(Beginning of Dataset excerpts)

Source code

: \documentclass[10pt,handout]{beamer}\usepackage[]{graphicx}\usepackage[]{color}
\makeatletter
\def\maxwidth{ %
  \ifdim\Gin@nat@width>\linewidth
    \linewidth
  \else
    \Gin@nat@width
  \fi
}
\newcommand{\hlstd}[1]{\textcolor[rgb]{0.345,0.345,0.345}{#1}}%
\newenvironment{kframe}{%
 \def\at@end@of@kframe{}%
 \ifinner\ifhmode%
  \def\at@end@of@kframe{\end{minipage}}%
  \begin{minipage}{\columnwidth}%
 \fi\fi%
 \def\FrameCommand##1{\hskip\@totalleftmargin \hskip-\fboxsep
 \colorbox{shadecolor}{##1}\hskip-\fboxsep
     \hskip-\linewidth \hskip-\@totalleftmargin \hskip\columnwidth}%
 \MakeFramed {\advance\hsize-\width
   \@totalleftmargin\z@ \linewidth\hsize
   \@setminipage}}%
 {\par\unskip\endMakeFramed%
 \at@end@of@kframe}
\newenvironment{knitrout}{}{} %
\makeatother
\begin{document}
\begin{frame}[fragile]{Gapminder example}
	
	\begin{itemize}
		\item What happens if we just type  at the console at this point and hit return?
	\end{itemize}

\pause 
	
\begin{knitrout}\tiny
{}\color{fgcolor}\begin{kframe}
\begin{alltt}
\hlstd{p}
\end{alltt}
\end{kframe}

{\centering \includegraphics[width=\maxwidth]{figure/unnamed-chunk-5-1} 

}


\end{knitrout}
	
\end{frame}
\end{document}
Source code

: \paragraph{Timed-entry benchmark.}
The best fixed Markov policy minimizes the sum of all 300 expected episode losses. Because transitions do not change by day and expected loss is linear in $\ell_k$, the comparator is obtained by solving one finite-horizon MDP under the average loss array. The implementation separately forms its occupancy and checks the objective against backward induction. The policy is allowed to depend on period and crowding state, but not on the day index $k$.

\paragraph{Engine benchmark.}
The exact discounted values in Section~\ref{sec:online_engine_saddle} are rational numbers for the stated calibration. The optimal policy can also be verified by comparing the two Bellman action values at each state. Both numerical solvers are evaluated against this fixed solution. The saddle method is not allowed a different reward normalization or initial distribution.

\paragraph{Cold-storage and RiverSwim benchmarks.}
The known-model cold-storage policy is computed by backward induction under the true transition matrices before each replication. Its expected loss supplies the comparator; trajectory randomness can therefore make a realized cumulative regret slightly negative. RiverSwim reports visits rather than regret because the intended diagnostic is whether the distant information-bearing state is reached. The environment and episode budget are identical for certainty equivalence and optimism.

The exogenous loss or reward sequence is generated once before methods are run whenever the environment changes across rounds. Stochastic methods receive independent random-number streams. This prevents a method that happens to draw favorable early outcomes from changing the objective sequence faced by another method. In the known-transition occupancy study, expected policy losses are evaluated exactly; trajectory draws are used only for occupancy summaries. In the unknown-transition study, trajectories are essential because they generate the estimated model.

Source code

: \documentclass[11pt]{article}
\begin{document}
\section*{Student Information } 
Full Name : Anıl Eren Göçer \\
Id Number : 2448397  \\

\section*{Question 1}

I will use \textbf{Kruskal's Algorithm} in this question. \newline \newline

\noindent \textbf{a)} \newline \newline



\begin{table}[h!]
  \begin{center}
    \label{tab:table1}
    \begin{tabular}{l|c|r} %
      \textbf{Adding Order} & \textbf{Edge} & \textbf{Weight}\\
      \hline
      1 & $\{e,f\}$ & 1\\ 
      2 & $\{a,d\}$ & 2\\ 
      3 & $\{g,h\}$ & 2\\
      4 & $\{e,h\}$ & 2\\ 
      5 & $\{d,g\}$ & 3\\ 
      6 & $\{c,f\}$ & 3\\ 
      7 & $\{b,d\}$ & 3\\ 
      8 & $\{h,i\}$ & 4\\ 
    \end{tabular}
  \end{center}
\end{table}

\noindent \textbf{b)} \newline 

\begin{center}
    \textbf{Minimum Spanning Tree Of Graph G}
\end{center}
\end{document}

(End of Dataset excerpts)

= The problem =
In the answer, each entry from the listing must be transcribed exactly.

= Result of this exercise =
Source code

: \documentclass[10pt,handout]{beamer}\usepackage[]{graphicx}\usepackage[]{color}
\makeatletter
\def\maxwidth{ %
  \ifdim\Gin@nat@width>\linewidth
    \linewidth
  \else
    \Gin@nat@width
  \fi
}
\newcommand{\hlstd}[1]{\textcolor[rgb]{0.345,0.345,0.345}{#1}}%
\newenvironment{kframe}{%
 \def\at@end@of@kframe{}%
 \ifinner\ifhmode%
  \def\at@end@of@kframe{\end{minipage}}%
  \begin{minipage}{\columnwidth}%
 \fi\fi%
 \def\FrameCommand##1{\hskip\@totalleftmargin \hskip-\fboxsep
 \colorbox{shadecolor}{##1}\hskip-\fboxsep
     \hskip-\linewidth \hskip-\@totalleftmargin \hskip\columnwidth}%
 \MakeFramed {\advance\hsize-\width
   \@totalleftmargin\z@ \linewidth\hsize
   \@setminipage}}%
 {\par\unskip\endMakeFramed%
 \at@end@of@kframe}
\newenvironment{knitrout}{}{} %
\makeatother
\begin{document}
\begin{frame}[fragile]{Gapminder example}
	
	\begin{itemize}
		\item What happens if we just type  at the console at this point and hit return?
	\end{itemize}

\pause 
	
\begin{knitrout}\tiny
{}\color{fgcolor}\begin{kframe}
\begin{alltt}
\hlstd{p}
\end{alltt}
\end{kframe}

{\centering \includegraphics[width=\maxwidth]{figure/unnamed-chunk-5-1} 

}


\end{knitrout}
	
\end{frame}
\end{document}
Source code

: \paragraph{Timed-entry benchmark.}
The best fixed Markov policy minimizes the sum of all 300 expected episode losses. Because transitions do not change by day and expected loss is linear in $\ell_k$, the comparator is obtained by solving one finite-horizon MDP under the average loss array. The implementation separately forms its occupancy and checks the objective against backward induction. The policy is allowed to depend on period and crowding state, but not on the day index $k$.

\paragraph{Engine benchmark.}
The exact discounted values in Section~\ref{sec:online_engine_saddle} are rational numbers for the stated calibration. The optimal policy can also be verified by comparing the two Bellman action values at each state. Both numerical solvers are evaluated against this fixed solution. The saddle method is not allowed a different reward normalization or initial distribution.

\paragraph{Cold-storage and RiverSwim benchmarks.}
The known-model cold-storage policy is computed by backward induction under the true transition matrices before each replication. Its expected loss supplies the comparator; trajectory randomness can therefore make a realized cumulative regret slightly negative. RiverSwim reports visits rather than regret because the intended diagnostic is whether the distant information-bearing state is reached. The environment and episode budget are identical for certainty equivalence and optimism.

The exogenous loss or reward sequence is generated once before methods are run whenever the environment changes across rounds. Stochastic methods receive independent random-number streams. This prevents a method that happens to draw favorable early outcomes from changing the objective sequence faced by another method. In the known-transition occupancy study, expected policy losses are evaluated exactly; trajectory draws are used only for occupancy summaries. In the unknown-transition study, trajectories are essential because they generate the estimated model.

Source code

: \documentclass[11pt]{article}
\begin{document}
\section*{Student Information } 
Full Name : Anıl Eren Göçer \\
Id Number : 2448397  \\

\section*{Question 1}

I will use \textbf{Kruskal's Algorithm} in this question. \newline \newline

\noindent \textbf{a)} \newline \newline



\begin{table}[h!]
  \begin{center}
    \label{tab:table1}
    \begin{tabular}{l|c|r} %
      \textbf{Adding Order} & \textbf{Edge} & \textbf{Weight}\\
      \hline
      1 & $\{e,f\}$ & 1\\ 
      2 & $\{a,d\}$ & 2\\ 
      3 & $\{g,h\}$ & 2\\
      4 & $\{e,h\}$ & 2\\ 
      5 & $\{d,g\}$ & 3\\ 
      6 & $\{c,f\}$ & 3\\ 
      7 & $\{b,d\}$ & 3\\ 
      8 & $\{h,i\}$ & 4\\ 
    \end{tabular}
  \end{center}
\end{table}

\noindent \textbf{b)} \newline 

\begin{center}
    \textbf{Minimum Spanning Tree Of Graph G}
\end{center}
\end{document}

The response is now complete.